Outro alarme vindo da mesquita e mais um pedido para que ninguém saísse de casa. Os soldados jordanianos, armados até os dentes, faziam revistas nas casas à procura de membros de um grupo revolucionário palestino que tinha acabado de transgredir as leis da Jordânia. Mais medo e repressão. Entraram na nossa casa derrubando o portão de madeira. Minha avó perdeu o equilíbrio e caiu no chão. Os homens da casa estavam trabalhando e os mais jovens eram jovens demais para encarar aqueles soldados.
Revistaram tudo, derrubaram tudo, pisaram na massa de pão que minha avó tinha acabado de preparar, quebraram o vaso de flores da mamãe e rasgaram as fraldas de pano penduradas no varal.
É claro que não encontraram nada, mas eles tinham ordens de revistar todas as casas dos palestinos que tinham acabado de se instalar na Jordânia.
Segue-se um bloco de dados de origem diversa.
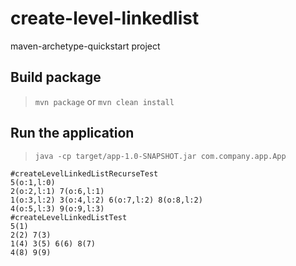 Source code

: # create-level-linkedlist

maven-archetype-quickstart project

## Build package

> `mvn package` or `mvn clean install`

## Run the application

> `java -cp target/app-1.0-SNAPSHOT.jar com.company.app.App`

```
#createLevelLinkedListRecurseTest
5(o:1,l:0) 
2(o:2,l:1) 7(o:6,l:1) 
1(o:3,l:2) 3(o:4,l:2) 6(o:7,l:2) 8(o:8,l:2) 
4(o:5,l:3) 9(o:9,l:3) 
#createLevelLinkedListTest
5(1) 
2(2) 7(3) 
1(4) 3(5) 6(6) 8(7) 
4(8) 9(9)
```
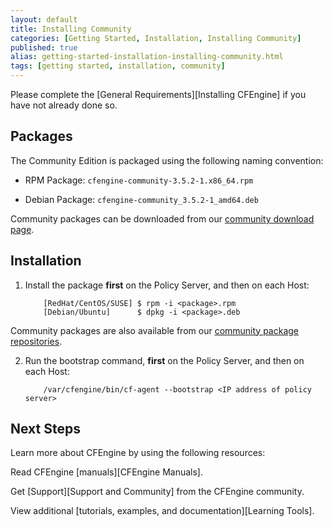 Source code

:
 ```yaml
---
layout: default
title: Installing Community
categories: [Getting Started, Installation, Installing Community]
published: true
alias: getting-started-installation-installing-community.html
tags: [getting started, installation, community]
---
```


Please complete the [General Requirements][Installing CFEngine] if you have not already done so.

## Packages

The Community Edition is packaged using the following naming convention:

* RPM Package: `cfengine-community-3.5.2-1.x86_64.rpm`

* Debian Package: `cfengine-community_3.5.2-1_amd64.deb`

Community packages can be downloaded from our [community download page](https://cfengine.com/inside/myspace).

## Installation 

1. Install the package **first** on the Policy Server, and then on each Host:

    ```
        [RedHat/CentOS/SUSE] $ rpm -i <package>.rpm
        [Debian/Ubuntu]      $ dpkg -i <package>.deb
    ```

  Community packages are also available from our [community package
  repositories](http://cfengine.com/cfengine-linux-distros).

2. Run the bootstrap command, **first** on the Policy Server, and then on each
Host:

    ```
        /var/cfengine/bin/cf-agent --bootstrap <IP address of policy server>
    ```

## Next Steps

Learn more about CFEngine by using the following resources:

Read CFEngine [manuals][CFEngine Manuals].

Get [Support][Support and Community] from the CFEngine community.

View additional [tutorials, examples, and documentation][Learning Tools].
Nós já estávamos lá a cinco anos, mas mesmo assim não nos pouparam.
Aquele grupo de insurgentes palestinos tinha acabado de macular a nossa relação com um país que nos acolheu, abrindo suas fronteiras, e permitindo que lá ficássemos até resolvermos a questão da invasão e ocupação das nossas terras.
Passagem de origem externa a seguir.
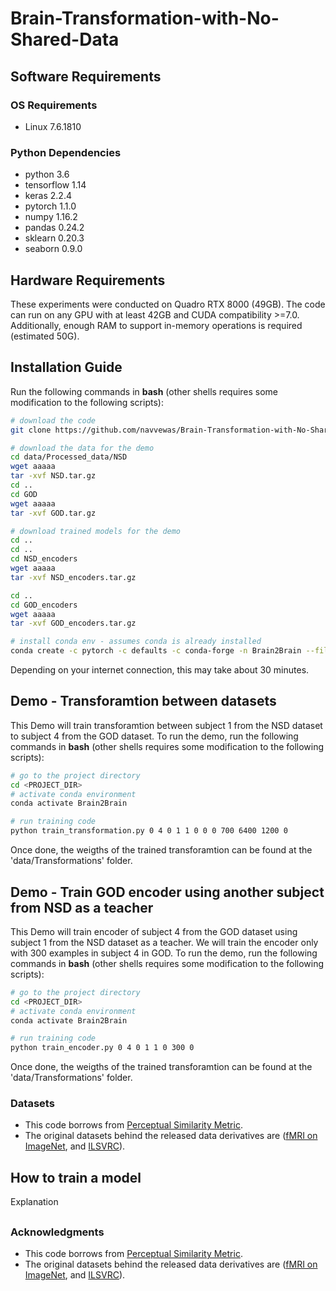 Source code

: # Brain-Transformation-with-No-Shared-Data


## Software Requirements
### OS Requirements
* Linux 7.6.1810

### Python Dependencies
* python 3.6
* tensorflow 1.14
* keras 2.2.4
* pytorch 1.1.0
* numpy 1.16.2
* pandas 0.24.2
* sklearn 0.20.3
* seaborn 0.9.0

## Hardware Requirements
These experiments were conducted on Quadro RTX 8000 (49GB). The code can run on any GPU with at least 42GB and CUDA
compatibility >=7.0.
Additionally, enough RAM to support in-memory operations is required (estimated 50G).

## Installation Guide
Run the following commands in **bash** (other shells requires some modification to the following scripts):
```bash
# download the code
git clone https://github.com/navvewas/Brain-Transformation-with-No-Shared-Data.git

# download the data for the demo
cd data/Processed_data/NSD
wget aaaaa
tar -xvf NSD.tar.gz
cd ..
cd GOD
wget aaaaa
tar -xvf GOD.tar.gz

# download trained models for the demo
cd ..
cd ..
cd NSD_encoders
wget aaaaa
tar -xvf NSD_encoders.tar.gz

cd ..
cd GOD_encoders
wget aaaaa
tar -xvf GOD_encoders.tar.gz

# install conda env - assumes conda is already installed
conda create -c pytorch -c defaults -c conda-forge -n Brain2Brain --file env.yml
```
Depending on your internet connection, this may take about 30 minutes.



## Demo - Transforamtion between datasets
This Demo will train transforamtion between subject 1 from the NSD dataset to subject 4 from the GOD dataset.
 To run the demo, run the following commands in **bash** (other shells requires some modification to the following scripts):
```bash
# go to the project directory
cd <PROJECT_DIR>
# activate conda environment
conda activate Brain2Brain

# run training code
python train_transformation.py 0 4 0 1 1 0 0 0 700 6400 1200 0

```
Once done, the weigths of the trained transforamtion can be found at the 'data/Transformations' folder.

## Demo - Train GOD encoder using another subject from NSD as a teacher

This Demo will train encoder of subject 4 from the GOD dataset using subject 1 from the NSD dataset as a teacher. We will train the encoder only with 300 examples in subject 4 in GOD.
 To run the demo, run the following commands in **bash** (other shells requires some modification to the following scripts):
```bash
# go to the project directory
cd <PROJECT_DIR>
# activate conda environment
conda activate Brain2Brain

# run training code
python train_encoder.py 0 4 0 1 1 0 300 0
```
Once done, the weigths of the trained transforamtion can be found at the 'data/Transformations' folder.


### Datasets
- This code borrows from [Perceptual Similarity Metric](https://github.com/richzhang/PerceptualSimilarity).
- The original datasets behind the released data derivatives are ([fMRI on ImageNet](https://openneuro.org/datasets/ds001246/versions/1.0.1), and [ILSVRC](https://image-net.org/challenges/LSVRC/index.php)).

## How to train a model
Explanation


##
### Acknowledgments
- This code borrows from [Perceptual Similarity Metric](https://github.com/richzhang/PerceptualSimilarity).
- The original datasets behind the released data derivatives are ([fMRI on ImageNet](https://openneuro.org/datasets/ds001246/versions/1.0.1), and [ILSVRC](https://image-net.org/challenges/LSVRC/index.php)).
##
É claro que os jordanianos se sentiram traídos e generalizavam a acusação contra todo e qualquer palestino. Depois do inferno da guerra e da fuga, veio o inferno da discriminação. Mas durou pouco. Cerca de um ano, até as coisas se acalmarem novamente.
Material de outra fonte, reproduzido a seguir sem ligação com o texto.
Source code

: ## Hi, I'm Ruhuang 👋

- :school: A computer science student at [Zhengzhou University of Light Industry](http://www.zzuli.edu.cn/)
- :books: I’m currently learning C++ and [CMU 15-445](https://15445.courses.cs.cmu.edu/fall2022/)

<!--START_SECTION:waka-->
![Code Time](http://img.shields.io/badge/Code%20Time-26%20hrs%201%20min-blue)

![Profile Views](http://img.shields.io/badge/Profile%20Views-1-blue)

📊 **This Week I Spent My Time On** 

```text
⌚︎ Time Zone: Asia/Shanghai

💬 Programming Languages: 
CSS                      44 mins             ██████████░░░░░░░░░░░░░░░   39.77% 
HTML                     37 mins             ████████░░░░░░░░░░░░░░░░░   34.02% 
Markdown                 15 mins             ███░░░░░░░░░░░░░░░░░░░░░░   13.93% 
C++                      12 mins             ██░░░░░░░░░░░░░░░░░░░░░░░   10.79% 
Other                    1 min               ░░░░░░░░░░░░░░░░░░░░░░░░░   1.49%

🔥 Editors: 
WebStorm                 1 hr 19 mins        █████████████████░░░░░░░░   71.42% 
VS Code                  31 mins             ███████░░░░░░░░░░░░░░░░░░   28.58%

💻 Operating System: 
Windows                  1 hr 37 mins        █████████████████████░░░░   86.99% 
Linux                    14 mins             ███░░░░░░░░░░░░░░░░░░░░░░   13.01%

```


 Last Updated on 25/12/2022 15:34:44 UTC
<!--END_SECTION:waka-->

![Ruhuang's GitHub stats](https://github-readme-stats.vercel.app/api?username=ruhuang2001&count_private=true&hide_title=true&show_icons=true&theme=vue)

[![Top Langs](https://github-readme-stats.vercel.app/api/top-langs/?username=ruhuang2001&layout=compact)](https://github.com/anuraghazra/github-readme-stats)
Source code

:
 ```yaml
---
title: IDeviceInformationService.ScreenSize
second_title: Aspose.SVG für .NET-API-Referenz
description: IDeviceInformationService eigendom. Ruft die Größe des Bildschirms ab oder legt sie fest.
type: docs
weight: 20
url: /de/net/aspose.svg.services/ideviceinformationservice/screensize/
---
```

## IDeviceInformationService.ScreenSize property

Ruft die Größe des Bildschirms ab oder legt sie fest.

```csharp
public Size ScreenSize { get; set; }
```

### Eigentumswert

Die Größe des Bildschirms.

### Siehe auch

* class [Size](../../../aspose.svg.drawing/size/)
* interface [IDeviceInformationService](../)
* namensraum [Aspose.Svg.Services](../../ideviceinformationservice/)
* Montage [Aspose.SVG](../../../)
Eu tinha cinco anos. Ouvia os adultos conversando e sintetizava algumas informações do tipo: temos que ficar calados, temos que nos proteger, temos que manter nossos empregos, não temos comida suficiente, cortaram o suprimento de farinha, o governo vai diminuir o suprimento de alimentos, a Cruz Vermelha está sem remédios. Meus irmãozinhos Bassel e Nael eram bebês. Meus tios Amin e Munir eram crianças. Toda a família vivia numa casa de dois cômodos e um pátio. Minha mãe sonhava em ter sua própria casa. Era a única estranha na família e por conta da sua timidez, mal ouvia-se sua voz. Passava o dia cuidando dos filhos, ajudando a minha avó e suportando o mau humor de uma tia que criticava a tudo e a todos.
Mesmo assim, no meio de tanto caos, tinhamos os nossos momentos felizes, quando meu pai voltava do trabalho numa fábrica de uniformes, onde ele e meu avó eram alfaiates. Eles chegavam sempre com alguma coisa nas mãos. Meu pai sempre trazia balinhas e meu avô os biscoitos. Meu avô contava piadas sobre o patrão carrancudo e mal-humorado. Meu pai ria. Todos riam. Meu avô era sinônimo de alegria.
Esqueciamos a nossa condição de refugiados e fingiamos sermos cidadãos comuns num país que nos abrigara. Mas aí começavam os barulhos ensurdecedores, que nos faziam voltar à realidade e lembrar que continuávamos num estado de guerra. E foi assim, durante muitos e muitos anos.